= Jacqueline Riding =

British historian, academic and author

Jacqueline Riding is a British historian, academic and author. She specialises in 18th-century history and has published works on subjects as William Hogarth and the Jacobite rising of 1745.

==Early life and education==
Riding graduated with a Bachelor of Arts (BA) in History from the University of Leicester, a Master of Arts (MA) in History of Art from Birkbeck, University of London and a PhD from the University of York.

==Career==
Riding worked as the former curator of the Palace of Westminster before becoming Director of the Handel House Museum. Riding has worked as Books Editor for The Art Newspaper.
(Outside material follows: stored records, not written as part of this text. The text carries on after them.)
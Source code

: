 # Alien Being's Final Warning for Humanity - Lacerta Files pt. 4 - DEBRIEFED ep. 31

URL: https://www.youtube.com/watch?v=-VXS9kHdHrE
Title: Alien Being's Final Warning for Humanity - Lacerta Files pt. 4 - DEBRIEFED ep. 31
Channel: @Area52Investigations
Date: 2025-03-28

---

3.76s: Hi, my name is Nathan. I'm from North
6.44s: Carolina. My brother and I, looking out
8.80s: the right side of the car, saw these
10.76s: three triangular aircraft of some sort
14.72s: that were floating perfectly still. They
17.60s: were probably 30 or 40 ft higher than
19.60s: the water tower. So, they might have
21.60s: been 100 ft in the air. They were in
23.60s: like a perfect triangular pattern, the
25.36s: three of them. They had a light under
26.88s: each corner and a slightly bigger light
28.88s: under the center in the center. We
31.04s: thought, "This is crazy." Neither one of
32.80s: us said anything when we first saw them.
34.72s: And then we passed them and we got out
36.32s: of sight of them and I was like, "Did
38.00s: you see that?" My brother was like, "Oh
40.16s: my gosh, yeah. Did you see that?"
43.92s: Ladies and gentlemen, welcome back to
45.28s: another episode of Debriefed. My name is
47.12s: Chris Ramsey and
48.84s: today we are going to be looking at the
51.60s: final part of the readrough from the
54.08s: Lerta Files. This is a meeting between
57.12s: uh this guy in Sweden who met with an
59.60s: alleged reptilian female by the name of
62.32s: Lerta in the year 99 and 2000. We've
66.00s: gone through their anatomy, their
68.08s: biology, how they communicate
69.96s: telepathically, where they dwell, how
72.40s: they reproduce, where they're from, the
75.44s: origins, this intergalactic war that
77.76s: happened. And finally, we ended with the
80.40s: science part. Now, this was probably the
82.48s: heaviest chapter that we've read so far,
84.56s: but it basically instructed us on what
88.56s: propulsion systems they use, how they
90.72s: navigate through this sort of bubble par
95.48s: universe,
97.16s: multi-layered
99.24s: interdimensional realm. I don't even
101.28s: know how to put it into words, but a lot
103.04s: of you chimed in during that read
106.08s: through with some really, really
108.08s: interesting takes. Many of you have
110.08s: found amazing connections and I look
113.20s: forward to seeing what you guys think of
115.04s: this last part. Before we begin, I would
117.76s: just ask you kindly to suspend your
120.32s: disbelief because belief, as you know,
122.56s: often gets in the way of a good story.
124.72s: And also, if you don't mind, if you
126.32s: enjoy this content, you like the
In 2016, she published Jacobites: A New History of the ’45 Rebellion. In 2018, she published Peterloo: The Story of the Manchester Massacre. In 2021, she published Hogarth: Life in Progress, which was the Sunday Times Art Book of the Year. In 2023, she published Hogarth's Britons.
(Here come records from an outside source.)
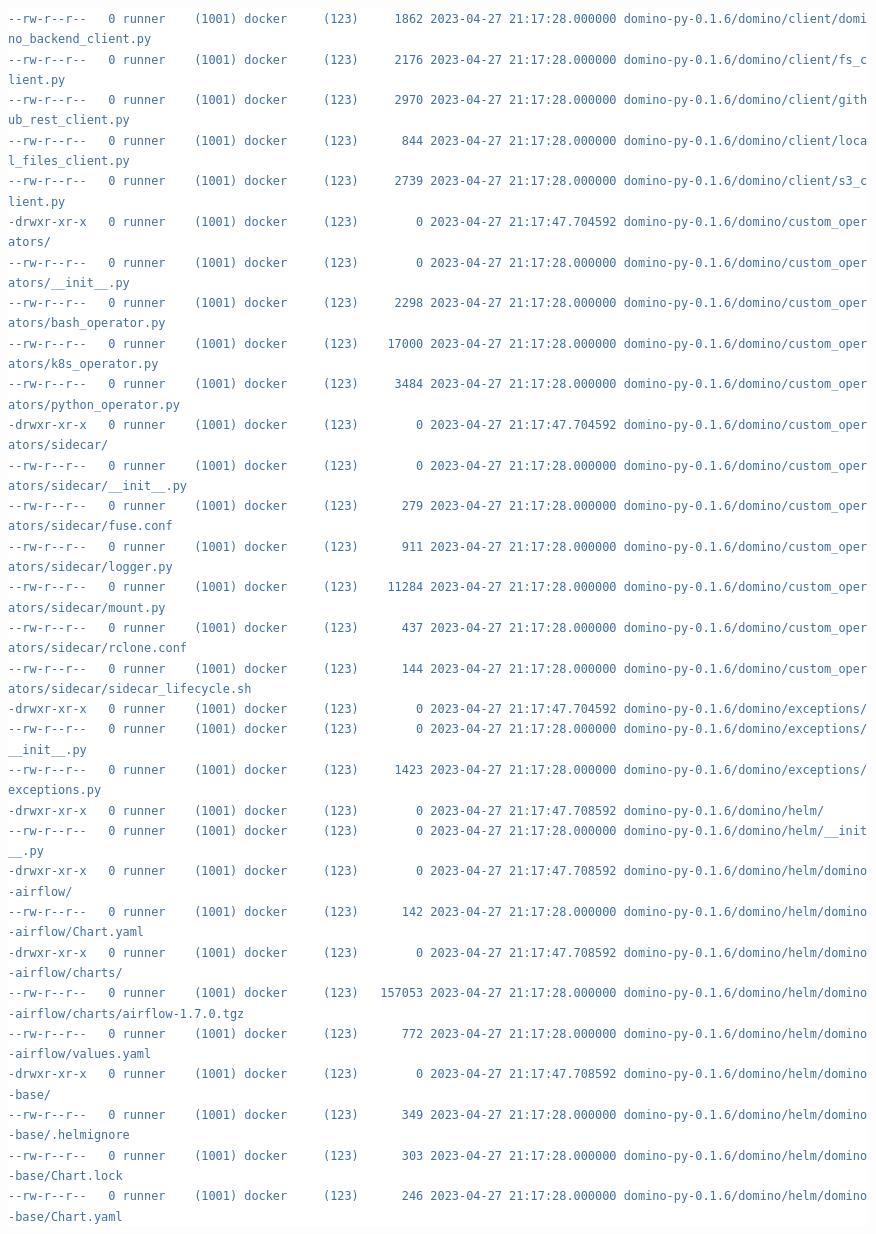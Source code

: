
 ```diff
--rw-r--r--   0 runner    (1001) docker     (123)     1862 2023-04-27 21:17:28.000000 domino-py-0.1.6/domino/client/domino_backend_client.py
--rw-r--r--   0 runner    (1001) docker     (123)     2176 2023-04-27 21:17:28.000000 domino-py-0.1.6/domino/client/fs_client.py
--rw-r--r--   0 runner    (1001) docker     (123)     2970 2023-04-27 21:17:28.000000 domino-py-0.1.6/domino/client/github_rest_client.py
--rw-r--r--   0 runner    (1001) docker     (123)      844 2023-04-27 21:17:28.000000 domino-py-0.1.6/domino/client/local_files_client.py
--rw-r--r--   0 runner    (1001) docker     (123)     2739 2023-04-27 21:17:28.000000 domino-py-0.1.6/domino/client/s3_client.py
-drwxr-xr-x   0 runner    (1001) docker     (123)        0 2023-04-27 21:17:47.704592 domino-py-0.1.6/domino/custom_operators/
--rw-r--r--   0 runner    (1001) docker     (123)        0 2023-04-27 21:17:28.000000 domino-py-0.1.6/domino/custom_operators/__init__.py
--rw-r--r--   0 runner    (1001) docker     (123)     2298 2023-04-27 21:17:28.000000 domino-py-0.1.6/domino/custom_operators/bash_operator.py
--rw-r--r--   0 runner    (1001) docker     (123)    17000 2023-04-27 21:17:28.000000 domino-py-0.1.6/domino/custom_operators/k8s_operator.py
--rw-r--r--   0 runner    (1001) docker     (123)     3484 2023-04-27 21:17:28.000000 domino-py-0.1.6/domino/custom_operators/python_operator.py
-drwxr-xr-x   0 runner    (1001) docker     (123)        0 2023-04-27 21:17:47.704592 domino-py-0.1.6/domino/custom_operators/sidecar/
--rw-r--r--   0 runner    (1001) docker     (123)        0 2023-04-27 21:17:28.000000 domino-py-0.1.6/domino/custom_operators/sidecar/__init__.py
--rw-r--r--   0 runner    (1001) docker     (123)      279 2023-04-27 21:17:28.000000 domino-py-0.1.6/domino/custom_operators/sidecar/fuse.conf
--rw-r--r--   0 runner    (1001) docker     (123)      911 2023-04-27 21:17:28.000000 domino-py-0.1.6/domino/custom_operators/sidecar/logger.py
--rw-r--r--   0 runner    (1001) docker     (123)    11284 2023-04-27 21:17:28.000000 domino-py-0.1.6/domino/custom_operators/sidecar/mount.py
--rw-r--r--   0 runner    (1001) docker     (123)      437 2023-04-27 21:17:28.000000 domino-py-0.1.6/domino/custom_operators/sidecar/rclone.conf
--rw-r--r--   0 runner    (1001) docker     (123)      144 2023-04-27 21:17:28.000000 domino-py-0.1.6/domino/custom_operators/sidecar/sidecar_lifecycle.sh
-drwxr-xr-x   0 runner    (1001) docker     (123)        0 2023-04-27 21:17:47.704592 domino-py-0.1.6/domino/exceptions/
--rw-r--r--   0 runner    (1001) docker     (123)        0 2023-04-27 21:17:28.000000 domino-py-0.1.6/domino/exceptions/__init__.py
--rw-r--r--   0 runner    (1001) docker     (123)     1423 2023-04-27 21:17:28.000000 domino-py-0.1.6/domino/exceptions/exceptions.py
-drwxr-xr-x   0 runner    (1001) docker     (123)        0 2023-04-27 21:17:47.708592 domino-py-0.1.6/domino/helm/
--rw-r--r--   0 runner    (1001) docker     (123)        0 2023-04-27 21:17:28.000000 domino-py-0.1.6/domino/helm/__init__.py
-drwxr-xr-x   0 runner    (1001) docker     (123)        0 2023-04-27 21:17:47.708592 domino-py-0.1.6/domino/helm/domino-airflow/
--rw-r--r--   0 runner    (1001) docker     (123)      142 2023-04-27 21:17:28.000000 domino-py-0.1.6/domino/helm/domino-airflow/Chart.yaml
-drwxr-xr-x   0 runner    (1001) docker     (123)        0 2023-04-27 21:17:47.708592 domino-py-0.1.6/domino/helm/domino-airflow/charts/
--rw-r--r--   0 runner    (1001) docker     (123)   157053 2023-04-27 21:17:28.000000 domino-py-0.1.6/domino/helm/domino-airflow/charts/airflow-1.7.0.tgz
--rw-r--r--   0 runner    (1001) docker     (123)      772 2023-04-27 21:17:28.000000 domino-py-0.1.6/domino/helm/domino-airflow/values.yaml
-drwxr-xr-x   0 runner    (1001) docker     (123)        0 2023-04-27 21:17:47.708592 domino-py-0.1.6/domino/helm/domino-base/
--rw-r--r--   0 runner    (1001) docker     (123)      349 2023-04-27 21:17:28.000000 domino-py-0.1.6/domino/helm/domino-base/.helmignore
--rw-r--r--   0 runner    (1001) docker     (123)      303 2023-04-27 21:17:28.000000 domino-py-0.1.6/domino/helm/domino-base/Chart.lock
--rw-r--r--   0 runner    (1001) docker     (123)      246 2023-04-27 21:17:28.000000 domino-py-0.1.6/domino/helm/domino-base/Chart.yaml
```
She has worked as the art history and historical adviser on several films, including Mr. Turner (2014), Peterloo (2018), Colette (2018), Gwen (2018) and Prizefighter (2022).

She is an Honorary Visiting Fellow of the University of York.

She is a fellow of the Stanford Graduate School of Business, the Clore Leadership Programme, the Society of Antiquaries of Scotland and the Paul Mellon Centre for Studies in British Art. She is a trustee of Sandycombe Lodge and the Jacobite Studies Trust.

She is a writer of the Historical Writers Association.

==Published works==
- Riding, Jacqueline (2010). "Mid-Georgian Britain"
- Riding, Jacqueline (2016). "Jacobites"
- Riding, Jacqueline (2018). "Peterloo"
- Riding, Jacqueline (2021). "Hogarth"
- Riding, Jacqueline (2023). "Hogarth's Britons"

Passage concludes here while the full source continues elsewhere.